Now, the way the data set is constructed, with these
economically disadvantages, limited English proficiency in
that risk, what that means is, is the more the Hispanic
population went up, the more you experienced economically
disadvantaged, limited English proficiency in that risk.
And the more white students you had, the less economically
disadvantaged, limited English proficiency in that risk.
So factor one might be called ethnicity issues.
Factor two, you see we have the percent at risk and
special ed, and disciplinary placements come in.
So if you're a special ed, you're fixing to get your butt
sent to disciplinary placement.
Kind of cool, isn't it?
And then, of course, we notice in this one the percent of
African Americans is kind of tied to
disciplinary placement.
As the African-American went up, so did the white
percentages.
In other words, the schools and Hispanic went down.
That's what's interesting to note, that in school districts
in Texas, African-American and white percentages run
together, where the Hispanic population went down.
And of course, as you have more Hispanics, then you
encounter issues of limited English
proficiency and so forth.
Now how did we do with this?
We just briefly ran through reading the factor analysis,
read out our report.
Looked at, glanced at descriptive statistics,
correlation matrices, the test of sphericity.

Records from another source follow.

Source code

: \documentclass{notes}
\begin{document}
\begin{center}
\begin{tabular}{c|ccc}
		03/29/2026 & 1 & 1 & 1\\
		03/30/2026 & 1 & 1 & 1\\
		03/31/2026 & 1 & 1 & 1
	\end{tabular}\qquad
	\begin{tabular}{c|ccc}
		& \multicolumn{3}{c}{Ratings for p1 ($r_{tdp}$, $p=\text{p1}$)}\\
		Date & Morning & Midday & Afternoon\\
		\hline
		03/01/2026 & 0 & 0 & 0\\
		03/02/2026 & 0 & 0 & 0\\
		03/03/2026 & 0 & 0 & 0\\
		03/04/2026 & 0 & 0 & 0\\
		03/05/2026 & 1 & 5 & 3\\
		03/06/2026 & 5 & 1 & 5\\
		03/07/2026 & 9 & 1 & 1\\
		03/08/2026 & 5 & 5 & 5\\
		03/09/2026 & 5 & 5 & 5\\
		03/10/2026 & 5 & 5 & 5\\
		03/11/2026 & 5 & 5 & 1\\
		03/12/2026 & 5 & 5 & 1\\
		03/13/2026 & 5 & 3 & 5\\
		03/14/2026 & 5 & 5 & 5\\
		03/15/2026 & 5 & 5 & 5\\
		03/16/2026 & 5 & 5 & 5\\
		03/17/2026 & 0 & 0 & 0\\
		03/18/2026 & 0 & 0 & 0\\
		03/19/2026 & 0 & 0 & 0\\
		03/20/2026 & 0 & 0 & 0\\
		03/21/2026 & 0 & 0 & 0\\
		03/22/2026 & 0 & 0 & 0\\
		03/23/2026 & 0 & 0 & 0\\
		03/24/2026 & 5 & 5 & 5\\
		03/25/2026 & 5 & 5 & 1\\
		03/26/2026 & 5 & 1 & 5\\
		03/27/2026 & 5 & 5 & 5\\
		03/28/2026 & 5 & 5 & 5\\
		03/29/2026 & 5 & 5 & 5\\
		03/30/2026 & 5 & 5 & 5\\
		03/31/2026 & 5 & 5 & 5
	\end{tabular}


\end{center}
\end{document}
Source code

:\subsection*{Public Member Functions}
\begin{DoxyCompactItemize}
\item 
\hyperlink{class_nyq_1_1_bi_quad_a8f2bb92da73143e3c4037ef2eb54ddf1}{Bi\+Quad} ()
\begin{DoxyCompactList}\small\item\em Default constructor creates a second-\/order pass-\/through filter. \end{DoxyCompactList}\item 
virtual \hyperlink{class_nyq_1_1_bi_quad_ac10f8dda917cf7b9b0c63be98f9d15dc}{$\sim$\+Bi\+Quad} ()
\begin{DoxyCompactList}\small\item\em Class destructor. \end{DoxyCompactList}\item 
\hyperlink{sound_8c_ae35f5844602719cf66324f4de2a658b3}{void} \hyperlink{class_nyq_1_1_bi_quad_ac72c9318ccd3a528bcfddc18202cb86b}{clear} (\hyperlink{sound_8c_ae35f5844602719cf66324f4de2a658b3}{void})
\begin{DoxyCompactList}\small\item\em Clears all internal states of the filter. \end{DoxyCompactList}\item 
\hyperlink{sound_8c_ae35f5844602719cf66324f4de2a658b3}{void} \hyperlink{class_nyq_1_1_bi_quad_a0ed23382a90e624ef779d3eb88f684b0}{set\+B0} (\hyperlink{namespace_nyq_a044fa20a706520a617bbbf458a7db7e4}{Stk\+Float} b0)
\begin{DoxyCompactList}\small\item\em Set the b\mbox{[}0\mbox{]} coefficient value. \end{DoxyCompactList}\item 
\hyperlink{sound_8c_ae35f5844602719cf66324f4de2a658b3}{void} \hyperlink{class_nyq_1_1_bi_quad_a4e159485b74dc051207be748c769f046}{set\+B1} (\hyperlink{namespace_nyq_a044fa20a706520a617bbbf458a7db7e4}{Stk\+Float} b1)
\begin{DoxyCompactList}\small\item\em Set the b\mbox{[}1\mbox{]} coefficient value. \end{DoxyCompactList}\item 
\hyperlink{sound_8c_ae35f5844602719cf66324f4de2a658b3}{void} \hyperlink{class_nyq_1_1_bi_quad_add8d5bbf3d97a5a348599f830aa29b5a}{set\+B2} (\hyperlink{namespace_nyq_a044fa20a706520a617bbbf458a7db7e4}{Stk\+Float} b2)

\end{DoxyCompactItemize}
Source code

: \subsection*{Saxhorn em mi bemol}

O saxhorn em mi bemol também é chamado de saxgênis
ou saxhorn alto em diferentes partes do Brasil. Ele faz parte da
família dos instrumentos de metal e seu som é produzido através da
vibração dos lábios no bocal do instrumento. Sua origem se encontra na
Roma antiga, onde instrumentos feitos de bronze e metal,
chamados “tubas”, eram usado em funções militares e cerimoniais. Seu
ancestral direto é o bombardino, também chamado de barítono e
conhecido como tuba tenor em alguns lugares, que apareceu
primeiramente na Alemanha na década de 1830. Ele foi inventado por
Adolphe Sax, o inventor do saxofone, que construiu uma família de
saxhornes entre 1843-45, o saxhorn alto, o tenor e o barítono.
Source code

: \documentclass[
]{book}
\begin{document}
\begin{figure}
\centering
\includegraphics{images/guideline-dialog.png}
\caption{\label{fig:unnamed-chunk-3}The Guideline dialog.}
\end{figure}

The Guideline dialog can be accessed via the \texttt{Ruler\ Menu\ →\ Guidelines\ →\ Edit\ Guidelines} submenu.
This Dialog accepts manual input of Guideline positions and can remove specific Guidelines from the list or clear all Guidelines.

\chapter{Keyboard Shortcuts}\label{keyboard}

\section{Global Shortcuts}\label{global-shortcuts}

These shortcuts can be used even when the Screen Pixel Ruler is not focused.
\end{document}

Total variance explained, scree plots, and rotating
component matrices.
Hope this helped you some, get a little handle on what you
were looking at.
And to understand that not everything on
that report is important.
You need to be able to home in on the things that are
important and learn to interpret them.
Again, I want to thank you very much for your support.
As always, your patronage keeps myself
and my family fed.
I need the money.
This Christmas, I'm going to take my grandkids, the whole
bunch of them, up to Colorado.
We're going to go up and go ski crested butte.
And we're going to freeze to death in Gunnison.
All of that during the Christmas holidays.
Live long and prosper.
And again, I thank you for your support.